## What is needed
Could you print, exactly as they stand, the lines from the one holding "Animated using CSS, dedicated" to the end of the data below, and nothing more?
*** Opening of Working data ***
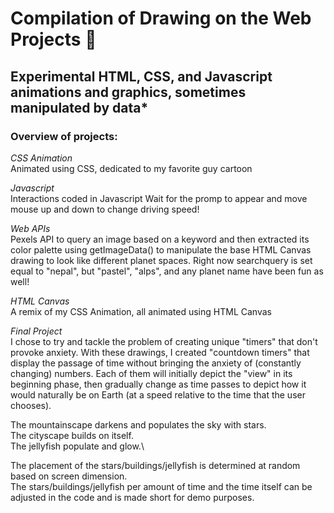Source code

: # Compilation of Drawing on the Web Projects 🎨
## Experimental HTML, CSS, and Javascript animations and graphics, sometimes manipulated by data*

### Overview of projects:

*CSS Animation*\
Animated using CSS, dedicated to my favorite guy cartoon

*Javascript*\
Interactions coded in Javascript
Wait for the promp to appear and move mouse up and down to change driving speed!

*Web APIs*\
Pexels API to query an image based on a keyword and then extracted its color palette using getImageData() to manipulate the base HTML Canvas drawing to look like different planet spaces. Right now searchquery is set equal to "nepal", but "pastel", "alps", and any planet name have been fun as well!

*HTML Canvas*\
A remix of my CSS Animation, all animated using HTML Canvas

*Final Project*\
I chose to try and tackle the problem of creating unique "timers" that don't provoke anxiety. With these drawings, I created "countdown timers" that display the passage of time without bringing the anxiety of (constantly changing) numbers. Each of them will initially depict the "view" in its beginning phase, then gradually change as time passes to depict how it would naturally be on Earth (at a speed relative to the time that the user chooses). 

The mountainscape darkens and populates the sky with stars.\
The cityscape builds on itself.\
The jellyfish populate and glow.\

The placement of the stars/buildings/jellyfish is determined at random based on screen dimension.\
The stars/buildings/jellyfish per amount of time and the time itself can be adjusted in the code and is made short for demo purposes.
*** Close of Working data ***
## Answer section
Animated using CSS, dedicated to my favorite guy cartoon

*Javascript*\
Interactions coded in Javascript
Wait for the promp to appear and move mouse up and down to change driving speed!

*Web APIs*\
Pexels API to query an image based on a keyword and then extracted its color palette using getImageData() to manipulate the base HTML Canvas drawing to look like different planet spaces. Right now searchquery is set equal to "nepal", but "pastel", "alps", and any planet name have been fun as well!

*HTML Canvas*\
A remix of my CSS Animation, all animated using HTML Canvas

*Final Project*\
I chose to try and tackle the problem of creating unique "timers" that don't provoke anxiety. With these drawings, I created "countdown timers" that display the passage of time without bringing the anxiety of (constantly changing) numbers. Each of them will initially depict the "view" in its beginning phase, then gradually change as time passes to depict how it would naturally be on Earth (at a speed relative to the time that the user chooses). 

The mountainscape darkens and populates the sky with stars.\
The cityscape builds on itself.\
The jellyfish populate and glow.\

The placement of the stars/buildings/jellyfish is determined at random based on screen dimension.\
The stars/buildings/jellyfish per amount of time and the time itself can be adjusted in the code and is made short for demo purposes.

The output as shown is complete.